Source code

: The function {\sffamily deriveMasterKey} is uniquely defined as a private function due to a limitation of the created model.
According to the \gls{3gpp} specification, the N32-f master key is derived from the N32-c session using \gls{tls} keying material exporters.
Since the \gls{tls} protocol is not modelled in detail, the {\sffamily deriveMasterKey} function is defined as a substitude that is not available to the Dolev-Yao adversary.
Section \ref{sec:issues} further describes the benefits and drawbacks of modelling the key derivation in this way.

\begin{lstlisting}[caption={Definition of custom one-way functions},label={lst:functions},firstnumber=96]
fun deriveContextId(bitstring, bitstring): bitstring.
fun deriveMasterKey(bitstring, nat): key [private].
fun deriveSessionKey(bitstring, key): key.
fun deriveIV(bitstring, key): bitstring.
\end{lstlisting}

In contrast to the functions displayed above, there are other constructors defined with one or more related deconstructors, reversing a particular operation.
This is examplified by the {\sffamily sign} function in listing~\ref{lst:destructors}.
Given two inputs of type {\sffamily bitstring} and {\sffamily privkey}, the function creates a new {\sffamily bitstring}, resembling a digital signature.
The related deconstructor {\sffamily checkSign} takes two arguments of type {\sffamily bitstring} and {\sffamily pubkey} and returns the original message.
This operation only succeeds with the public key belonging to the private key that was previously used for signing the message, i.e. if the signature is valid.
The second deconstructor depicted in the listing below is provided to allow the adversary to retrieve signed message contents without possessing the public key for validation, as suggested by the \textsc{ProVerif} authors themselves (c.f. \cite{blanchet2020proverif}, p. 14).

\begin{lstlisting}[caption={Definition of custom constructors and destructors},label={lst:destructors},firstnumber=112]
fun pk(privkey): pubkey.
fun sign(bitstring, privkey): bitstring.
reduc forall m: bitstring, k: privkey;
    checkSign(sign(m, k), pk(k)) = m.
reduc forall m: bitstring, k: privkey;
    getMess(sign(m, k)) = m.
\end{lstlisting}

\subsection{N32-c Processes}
+++
Exercise requirements: Among the lines above, which contain the word "that"? Copy every one.

Answer to the exercise:
Since the \gls{tls} protocol is not modelled in detail, the {\sffamily deriveMasterKey} function is defined as a substitude that is not available to the Dolev-Yao adversary.
This operation only succeeds with the public key belonging to the private key that was previously used for signing the message, i.e. if the signature is valid.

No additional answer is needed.